I had heard that there was a place one could go "to shape up," to help unload trucks in the middle of the night. Truck drivers stopped there and picked up helpers just before delivering. The spot was in Manhattan under the West Side Highway near the Washington Street meat markets - now a chic neighborhood of trendy restaurants, but then a dimly lit, out-of-the-way warehouse district. I set my alarm for 2:00 A.M., put on my boots, and went to meet Mark. I had told him that he better not stand me up, I did not want to give up a good night's sleep for nothing.
    Mark showed up on time and we moved toward a group of figures gathered around a fire in a big oil can with holes punched in the side. There was no conversation. No one looked happy to be there, and they did not seem pleased when Mark and I arrived, a distinctly odd couple of newcomers. We took our places in the outer ring, getting little benefit from the fire.  Soon the trucks began to appear. The driver climbed down from the cab and approached the group. He would quickly choose one man, who would go off with him. Then the next truck came.
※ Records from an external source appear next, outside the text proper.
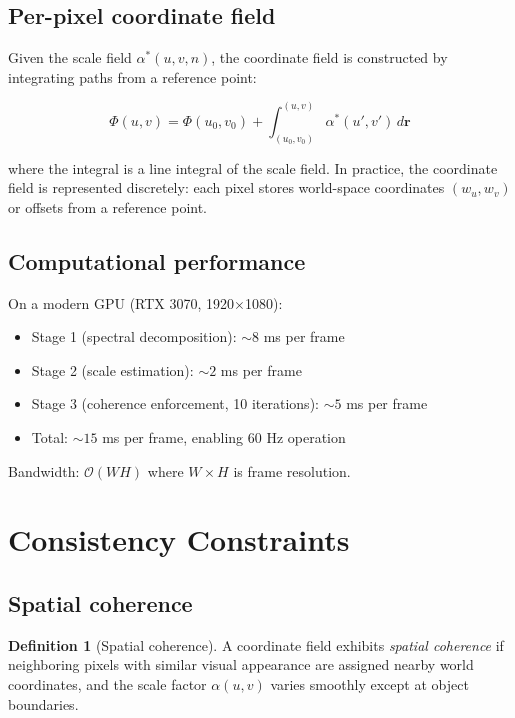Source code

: \documentclass[11pt,twocolumn,a4paper]{article}
\theoremstyle{definition}
\newtheorem{definition}[theorem]{Definition}
\begin{document}
\subsection{Per-pixel coordinate field}

Given the scale field $\alpha^*(u,v,n)$, the coordinate field is constructed by integrating paths from a reference point:

\begin{equation}
\Phi(u,v) = \Phi(u_0, v_0) + \int_{(u_0,v_0)}^{(u,v)} \alpha^*(u',v') \, d\bm{r}
\end{equation}

where the integral is a line integral of the scale field. In practice, the coordinate field is represented discretely: each pixel stores world-space coordinates $(w_u, w_v)$ or offsets from a reference point.

\subsection{Computational performance}

On a modern GPU (RTX 3070, 1920$\times$1080):

\begin{itemize}[leftmargin=1.4em]
  \item Stage 1 (spectral decomposition): $\sim 8$ ms per frame
  \item Stage 2 (scale estimation): $\sim 2$ ms per frame
  \item Stage 3 (coherence enforcement, 10 iterations): $\sim 5$ ms per frame
  \item Total: $\sim 15$ ms per frame, enabling 60 Hz operation
\end{itemize}

Bandwidth: $\mathcal{O}(W H)$ where $W \times H$ is frame resolution.

\section{Consistency Constraints}
\label{sec:consistency}

\subsection{Spatial coherence}

\begin{definition}[Spatial coherence]
\label{def:spatial_coh}
A coordinate field exhibits \emph{spatial coherence} if neighboring pixels with similar visual appearance are assigned nearby world coordinates, and the scale factor $\alpha(u,v)$ varies smoothly except at object boundaries.
\end{definition}
\end{document}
    We waited more than two hours. I was not sure how to handle it if I were picked, intending to ask the driver to consider Mark. I did not know how that would work out. But the problem never came because, as dawn was breaking, Mark was chosen. He was laughing at me as he drove off.
    It was not until I was on my way home to get ready to go to my actual job that I wondered whether anyone had thought about beating me up. One less man in the shape-up. But the group around the fire may have known I would not be chosen; I looked too weird.
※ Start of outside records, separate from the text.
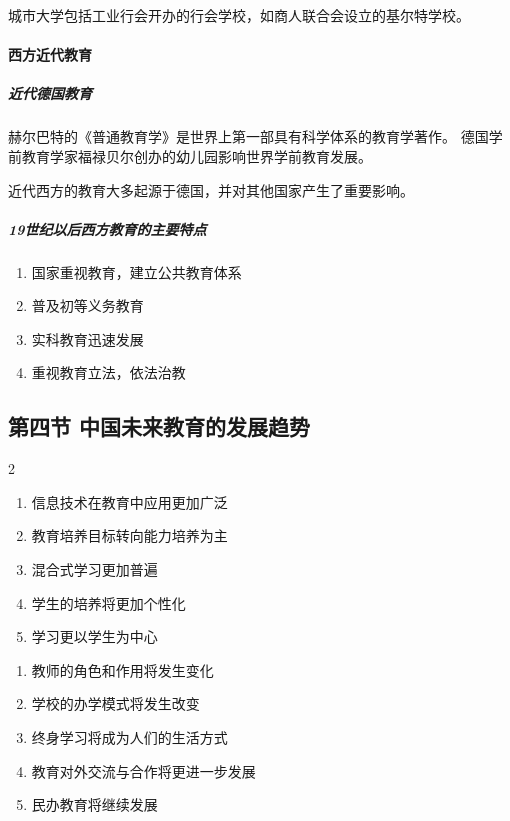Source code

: \documentclass[b5paper,11pt]{article}
\begin{document}
城市大学包括工业行会开办的行会学校，如商人联合会设立的\textcolor{ctp-red}{基尔特学校}。

\paragraph{西方近代教育}
\subparagraph{近代德国教育}
\textcolor{ctp-red}{赫尔巴特}的\textcolor{ctp-green}{《普通教育学》}是世界上第一部具有科学体系的教育学著作。
德国学前教育学家\textcolor{ctp-red}{福禄贝尔}创办的\textcolor{ctp-red}{幼儿园}影响世界学前教育发展。

\vspace{0.6em}

\textcolor{ctp-lavender}{近代西方的教育大多起源于德国，并对其他国家产生了重要影响。}

\subparagraph{19世纪以后西方教育的主要特点}
\begin{enumerate}
  \item 国家重视教育，建立公共教育体系
  \item 普及初等义务教育
  \item 实科教育迅速发展
  \item 重视教育立法，依法治教
\end{enumerate}

\subsection{第四节 \space 中国未来教育的发展趋势}
\begingroup
{}
\setlength{\columnsep}{1em}
\begin{paracol}{2}

  \begin{enumerate}
    \item 信息技术在教育中应用更加广泛
    \item 教育培养目标转向能力培养为主
    \item 混合式学习更加普遍
    \item 学生的培养将更加个性化
    \item 学习更以学生为中心
  \end{enumerate}

  \switchcolumn

  \begin{enumerate}
    \item [6] 教师的角色和作用将发生变化
    \item [7] 学校的办学模式将发生改变
    \item [8] 终身学习将成为人们的生活方式
    \item [9] 教育对外交流与合作将更进一步发展
    \item [10] 民办教育将继续发展
  \end{enumerate}

\end{paracol}
\endgroup
\end{document}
    Mark found a job, then he disappeared from my radar. I hoped that meant that he was doing well.
    In the meantime Exodus House was growing. We raised money to build a halfway house across the street for men coming out of prison, and we prepared for our first arrivals. Then in a dispute, which seemed almost endemic to the drug rehab world, the city part of our work came unraveled. The board of Exodus House decided that neither Director Lynn Hageman nor I should live in the house ourselves. I favored, instead, having three shifts of staff and no live-in directors. We needed staff to be awake and responsible, three shifts a day, every day of the year. Lynn disagreed with me, organized some of our clients into pickets and was ready for war. I had no wish to turn East 103rd Street into the OK Corral. With immense regret, I left - and three quarters of the staff left with me- to create a new program. This was Reality House, on 145th Street in central Harlem. It was a similar operation. The whole prison team left Exodus House and became part of the staff of Reality House. We continued the prison visits without interruption.
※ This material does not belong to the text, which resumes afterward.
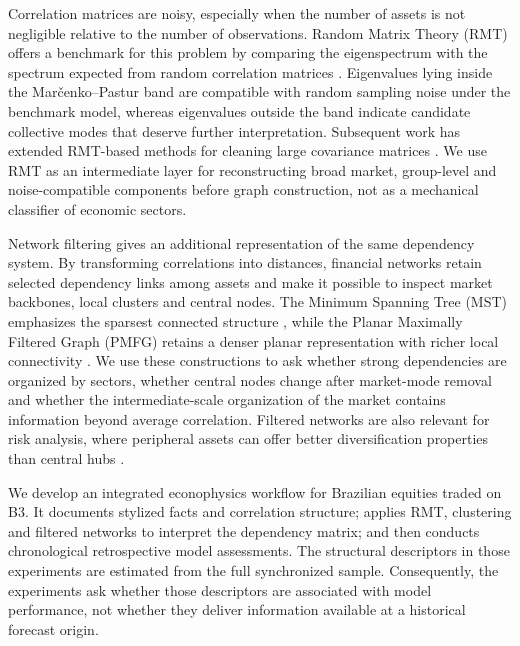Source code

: Correlation matrices are noisy, especially when the number of assets is not negligible relative to the number of observations. Random Matrix Theory (RMT) offers a benchmark for this problem by comparing the eigenspectrum with the spectrum expected from random correlation matrices \cite{marcenko_1967_distribution,laloux_1999_noise,plerou_2002_random}. Eigenvalues lying inside the Mar\v{c}enko--Pastur band are compatible with random sampling noise under the benchmark model, whereas eigenvalues outside the band indicate candidate collective modes that deserve further interpretation. Subsequent work has extended RMT-based methods for cleaning large covariance matrices \cite{bun_2017_cleaning}. We use RMT as an intermediate layer for reconstructing broad market, group-level and noise-compatible components before graph construction, not as a mechanical classifier of economic sectors.

Network filtering gives an additional representation of the same dependency system. By transforming correlations into distances, financial networks retain selected dependency links among assets and make it possible to inspect market backbones, local clusters and central nodes. The Minimum Spanning Tree (MST) emphasizes the sparsest connected structure \cite{mantegna_1999_hierarchical}, while the Planar Maximally Filtered Graph (PMFG) retains a denser planar representation with richer local connectivity \cite{tumminello_2005_tool,tumminello_2010_correlation}. We use these constructions to ask whether strong dependencies are organized by sectors, whether central nodes change after market-mode removal and whether the intermediate-scale organization of the market contains information beyond average correlation. Filtered networks are also relevant for risk analysis, where peripheral assets can offer better diversification properties than central hubs \cite{pozzi_2013_spread,aste_2010_correlation}.

We develop an integrated econophysics workflow for Brazilian equities traded on B3. It documents stylized facts and correlation structure; applies RMT, clustering and filtered networks to interpret the dependency matrix; and then conducts chronological retrospective model assessments. The structural descriptors in those experiments are estimated from the full synchronized sample. Consequently, the experiments ask whether those descriptors are associated with model performance, not whether they deliver information available at a historical forecast origin.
    Then I teamed up with an amazing man named Leroy Looper, whom I knew from Exodus House. He was an ex-con and ex-addict with an astonishing gift for group work. He had shown me at Exodus House that it was possible to run an effective recovery group for ex-addicts without tearing people up psychologically as they did in Synanon and Daytop. Leroy became the director of Reality House; I was the administrator. He was responsible for the operations, while I raised money and connected to the various agencies. We established Reality House and then Leroy suddenly left, off to the West Coast.
    He arrived in San Francisco without money, friends or connections, but quickly began to assemble the group and the funds which have made a major contribution to helping homeless and mentally ill people there. Leroy helped confirm for me the power of group work. A 1987 New Yorker profile of him later described his continuing self transformation from violent man in the street to leader at Reality House and, later, Executive Director of Cadillac House, a home for people who are mentally ill in California. He was a charismatic, resourceful person, destined to go farther than most of us -and he reinforced my conviction that the same efforts that had brought him out of the deep hole that had once been his life could also bring others up to the surface.